The materials you use in your packaging design can have a significant impact on consumers’ purchasing habits. For example, in the consumer survey mentioned above, 68% of purchasers say the packaging’s material factors into their decision. So while buyers tend to lean toward paper and cardboard versus plastic, you need to first think about your target market.

For instance, are you trying to appeal to eco-conscious markets? Are there local or national regulations that specify what type of materials you need to use? Even if you attempt to appeal to environmentally friendly customers, consider how the packaging materials impact the overall experience.

Frito-Lay’s SunChips infamously went through an eco-friendly packaging redesign that backfired. The packaging was biodegradable, but consumers rejected it because of the loud noises it made. Even though other elements like brand look and colors remained the same, the noise and new feel of the package led to sharply decreased sales of one of the manufacturer’s top brands.

Graphic Design(s)

A package’s graphic design is one of the more essential elements because it can help consumers recognize your brand. Subcomponents of your packaging’s design can include:

  • • Brand logos
  • • Icons and characters
  • • Symbols
  • • Layouts
  • • Fonts
  • • Images
  • • Patterns

If you have a strong brand reputation or want to establish one, placing your company’s logo in a prominent position on the packaging is key. You can also make a logo more prominent with bright or dynamic color patterns.
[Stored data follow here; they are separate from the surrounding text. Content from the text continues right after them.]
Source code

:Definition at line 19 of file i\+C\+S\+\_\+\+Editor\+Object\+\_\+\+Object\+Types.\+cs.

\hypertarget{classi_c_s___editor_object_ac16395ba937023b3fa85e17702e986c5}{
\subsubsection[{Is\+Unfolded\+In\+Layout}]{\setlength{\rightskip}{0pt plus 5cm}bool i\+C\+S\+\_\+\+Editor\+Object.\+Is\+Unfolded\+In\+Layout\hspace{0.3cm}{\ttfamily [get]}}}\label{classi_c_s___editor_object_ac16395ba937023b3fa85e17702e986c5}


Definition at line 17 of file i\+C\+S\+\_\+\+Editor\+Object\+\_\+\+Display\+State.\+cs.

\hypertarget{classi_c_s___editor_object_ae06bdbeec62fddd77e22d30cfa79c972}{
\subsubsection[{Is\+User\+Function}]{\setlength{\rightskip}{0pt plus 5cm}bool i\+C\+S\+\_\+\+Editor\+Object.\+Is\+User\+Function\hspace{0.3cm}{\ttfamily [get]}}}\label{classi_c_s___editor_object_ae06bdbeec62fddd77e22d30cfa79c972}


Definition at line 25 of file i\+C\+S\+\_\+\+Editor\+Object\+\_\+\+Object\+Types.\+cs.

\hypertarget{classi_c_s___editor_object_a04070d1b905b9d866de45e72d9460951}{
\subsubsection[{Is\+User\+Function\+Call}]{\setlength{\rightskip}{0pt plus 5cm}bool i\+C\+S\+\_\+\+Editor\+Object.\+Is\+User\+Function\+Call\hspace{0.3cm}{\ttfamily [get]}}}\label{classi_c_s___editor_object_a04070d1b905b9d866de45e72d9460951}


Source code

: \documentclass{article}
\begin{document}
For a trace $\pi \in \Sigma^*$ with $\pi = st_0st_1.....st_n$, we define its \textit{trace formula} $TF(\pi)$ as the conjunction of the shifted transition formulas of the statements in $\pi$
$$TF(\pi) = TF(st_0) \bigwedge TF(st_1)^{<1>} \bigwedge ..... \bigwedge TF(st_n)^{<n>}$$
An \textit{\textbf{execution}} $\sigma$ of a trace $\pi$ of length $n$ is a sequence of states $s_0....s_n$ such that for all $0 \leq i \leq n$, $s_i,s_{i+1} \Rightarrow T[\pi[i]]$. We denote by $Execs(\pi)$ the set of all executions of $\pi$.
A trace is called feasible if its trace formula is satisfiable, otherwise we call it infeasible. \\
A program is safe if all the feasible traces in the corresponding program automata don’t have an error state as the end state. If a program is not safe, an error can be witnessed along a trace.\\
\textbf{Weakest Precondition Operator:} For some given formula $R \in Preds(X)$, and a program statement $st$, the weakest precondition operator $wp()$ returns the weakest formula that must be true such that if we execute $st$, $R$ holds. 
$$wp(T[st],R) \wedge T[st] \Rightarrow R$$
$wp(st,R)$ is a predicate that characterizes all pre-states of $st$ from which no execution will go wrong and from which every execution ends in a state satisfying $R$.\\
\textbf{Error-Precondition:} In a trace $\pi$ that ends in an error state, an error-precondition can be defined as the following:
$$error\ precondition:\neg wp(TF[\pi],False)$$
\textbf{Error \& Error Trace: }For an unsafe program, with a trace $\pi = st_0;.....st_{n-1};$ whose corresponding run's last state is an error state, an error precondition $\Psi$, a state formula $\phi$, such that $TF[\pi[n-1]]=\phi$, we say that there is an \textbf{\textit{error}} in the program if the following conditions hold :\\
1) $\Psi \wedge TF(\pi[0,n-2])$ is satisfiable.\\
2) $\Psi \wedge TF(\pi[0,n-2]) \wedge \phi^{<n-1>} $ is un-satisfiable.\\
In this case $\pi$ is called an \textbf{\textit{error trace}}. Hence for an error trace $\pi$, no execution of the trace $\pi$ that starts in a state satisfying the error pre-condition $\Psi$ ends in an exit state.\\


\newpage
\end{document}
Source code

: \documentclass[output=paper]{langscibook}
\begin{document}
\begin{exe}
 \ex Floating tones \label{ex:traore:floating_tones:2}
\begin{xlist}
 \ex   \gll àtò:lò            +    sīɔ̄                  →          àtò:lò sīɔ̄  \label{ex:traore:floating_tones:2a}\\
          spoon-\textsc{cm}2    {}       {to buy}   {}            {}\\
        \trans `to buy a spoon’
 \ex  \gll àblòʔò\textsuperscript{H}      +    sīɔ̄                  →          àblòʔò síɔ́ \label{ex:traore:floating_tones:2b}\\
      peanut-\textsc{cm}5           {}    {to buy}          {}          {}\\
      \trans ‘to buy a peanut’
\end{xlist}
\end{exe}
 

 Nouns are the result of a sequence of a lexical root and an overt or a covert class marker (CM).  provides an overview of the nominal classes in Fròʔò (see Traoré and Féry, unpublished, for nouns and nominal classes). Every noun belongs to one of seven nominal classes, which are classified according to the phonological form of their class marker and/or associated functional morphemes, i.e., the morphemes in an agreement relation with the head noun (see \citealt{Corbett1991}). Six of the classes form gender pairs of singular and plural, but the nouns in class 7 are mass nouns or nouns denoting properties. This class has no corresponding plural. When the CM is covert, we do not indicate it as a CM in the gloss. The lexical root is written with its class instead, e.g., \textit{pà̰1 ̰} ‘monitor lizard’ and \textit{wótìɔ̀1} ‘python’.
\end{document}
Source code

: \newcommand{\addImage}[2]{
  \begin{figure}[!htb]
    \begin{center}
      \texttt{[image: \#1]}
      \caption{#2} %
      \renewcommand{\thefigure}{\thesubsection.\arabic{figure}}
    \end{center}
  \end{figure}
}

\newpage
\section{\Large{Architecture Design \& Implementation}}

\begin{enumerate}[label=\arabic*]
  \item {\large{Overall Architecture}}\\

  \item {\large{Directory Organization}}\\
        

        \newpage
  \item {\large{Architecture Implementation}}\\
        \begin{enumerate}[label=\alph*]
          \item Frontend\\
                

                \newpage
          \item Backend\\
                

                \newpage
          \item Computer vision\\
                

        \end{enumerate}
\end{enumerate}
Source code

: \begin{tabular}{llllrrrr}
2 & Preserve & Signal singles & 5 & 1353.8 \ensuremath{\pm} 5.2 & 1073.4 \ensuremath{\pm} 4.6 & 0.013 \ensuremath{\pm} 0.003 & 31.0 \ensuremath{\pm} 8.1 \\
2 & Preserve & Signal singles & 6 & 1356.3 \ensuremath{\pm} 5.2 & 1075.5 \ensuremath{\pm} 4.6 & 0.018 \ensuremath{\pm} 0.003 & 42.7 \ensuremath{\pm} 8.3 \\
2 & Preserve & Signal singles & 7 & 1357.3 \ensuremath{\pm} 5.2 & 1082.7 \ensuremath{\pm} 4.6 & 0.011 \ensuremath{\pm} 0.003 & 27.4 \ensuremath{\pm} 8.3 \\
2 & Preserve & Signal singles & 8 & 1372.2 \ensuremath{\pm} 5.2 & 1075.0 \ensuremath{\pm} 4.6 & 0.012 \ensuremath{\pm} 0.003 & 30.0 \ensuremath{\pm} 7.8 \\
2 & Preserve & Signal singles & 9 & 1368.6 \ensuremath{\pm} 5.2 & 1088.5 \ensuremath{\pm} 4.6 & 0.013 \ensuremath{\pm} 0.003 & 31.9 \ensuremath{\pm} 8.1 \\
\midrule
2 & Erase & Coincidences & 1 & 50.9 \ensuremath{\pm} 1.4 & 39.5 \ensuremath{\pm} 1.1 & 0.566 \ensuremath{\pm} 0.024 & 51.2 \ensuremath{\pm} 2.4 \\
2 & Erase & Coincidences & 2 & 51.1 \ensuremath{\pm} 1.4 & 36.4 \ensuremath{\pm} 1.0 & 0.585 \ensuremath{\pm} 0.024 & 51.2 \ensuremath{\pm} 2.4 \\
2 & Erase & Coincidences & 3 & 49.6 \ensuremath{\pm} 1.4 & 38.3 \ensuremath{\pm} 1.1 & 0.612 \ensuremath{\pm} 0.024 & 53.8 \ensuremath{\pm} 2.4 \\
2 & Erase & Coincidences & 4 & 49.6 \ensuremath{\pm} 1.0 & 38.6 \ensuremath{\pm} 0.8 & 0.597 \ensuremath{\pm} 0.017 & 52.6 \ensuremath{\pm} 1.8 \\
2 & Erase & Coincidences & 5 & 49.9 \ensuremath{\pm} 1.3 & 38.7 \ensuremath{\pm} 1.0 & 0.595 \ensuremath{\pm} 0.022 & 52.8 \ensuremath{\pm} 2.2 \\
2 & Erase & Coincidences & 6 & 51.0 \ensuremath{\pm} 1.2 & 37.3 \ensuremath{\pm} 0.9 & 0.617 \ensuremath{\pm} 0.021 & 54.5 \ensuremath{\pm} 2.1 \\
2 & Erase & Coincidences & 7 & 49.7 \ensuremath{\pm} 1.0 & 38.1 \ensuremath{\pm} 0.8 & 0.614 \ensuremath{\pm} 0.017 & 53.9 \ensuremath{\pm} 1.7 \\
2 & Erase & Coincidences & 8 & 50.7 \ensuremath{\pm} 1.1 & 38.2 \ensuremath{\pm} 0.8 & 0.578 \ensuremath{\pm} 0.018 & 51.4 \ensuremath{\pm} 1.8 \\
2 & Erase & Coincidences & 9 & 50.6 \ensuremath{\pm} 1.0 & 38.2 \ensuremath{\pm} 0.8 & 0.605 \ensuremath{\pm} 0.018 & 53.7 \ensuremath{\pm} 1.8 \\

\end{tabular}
Icons and characters can come into play if you want to personify your brand or product story. The Pillsbury Dough Boy is a prime example. It’s a character used in the majority of the brand’s packaging and advertising. It can help consumers pinpoint and recognize the brand’s product line in a crowded aisle.

Other design elements, such as layout, fonts, and images, can determine how visually appealing a package is. These elements can also influence readability, and the impressions consumers form about your product(s). For instance, does the design imply the product is generic and of lower quality? Or does the design communicate a unique brand look and feel?

Color Scheme

Your brand probably wants to communicate and evoke specific emotions in consumers. Those emotions lead people to purchase your product(s) because they associate them with that feeling or scenarios where they tend to have those feelings. Blue, for instance, tends to have a calming effect. Red, on the other hand, can evoke feelings of aggressiveness.

Many brands and packaging designs use multiple colors and color schemes. Those colors are more than just a unique packaging design. You’ll often see them in print, television, and digital forms of advertising. Colors not only grab consumers’ attention in a store but aid people in recognizing favorite brands and products.

Consumer research shows that color is one of the top factors consumers use to form a subconscious impression of a product within the first 90 seconds. Between 62% and 90% of that initial assessment comes from the color(s) on a package.

Design Flexibility

Your product’s packaging needs to accommodate the needs of the consumer and how customers use your product. For example, microwavable meals are packaged in small containers that people can eat out of. Some companies choose packaging that divides different types of foods within the same meal. Others don’t, which could turn off consumers that like to keep distinct foods separate on the same plate.

This packaging contains materials that allow the food to cook in the microwave but prevent it from exploding everywhere. Companies that market convenience meals to health-conscious consumers might also include recyclable packaging to appeal to related interests.

The size and shape of your unique packaging design can also influence consumer perception. For instance, many people comment on how expensive potato chips are and how the bags appear to be getting smaller. In addition, some people make remarks about how the bags tend to have more air than chips. As a result, some manufacturers use see-through packaging or bags that do not hold air at the top to combat these negative perceptions.

Creativity

A creative package design can be both functional and attract consumer attention by reducing waste and more:

  • • Breaking up the similar shapes and sizes in an aisle.
  • • Producing a “wow” factor
  • • Making consumers look twice
  • • Allowing for greater ease of use

Companies only have a few seconds to make consumers take a second glance and notice their products. When your design looks like everyone else’s, it’s increasingly difficult to make that happen. Consumers are typically drawn to products based on price, look, and familiarity with the brand.

Final Thoughts

Now that you know how a unique packaging design can grab a consumer’s attention, you can put these methods into practice. While it helps to study what your competitors and other firms are doing, don’t try to go along with the crowd. If your product blends in too well, consumers won’t notice your products. Instead, survey your ideal customers to find out what makes them take a second glance.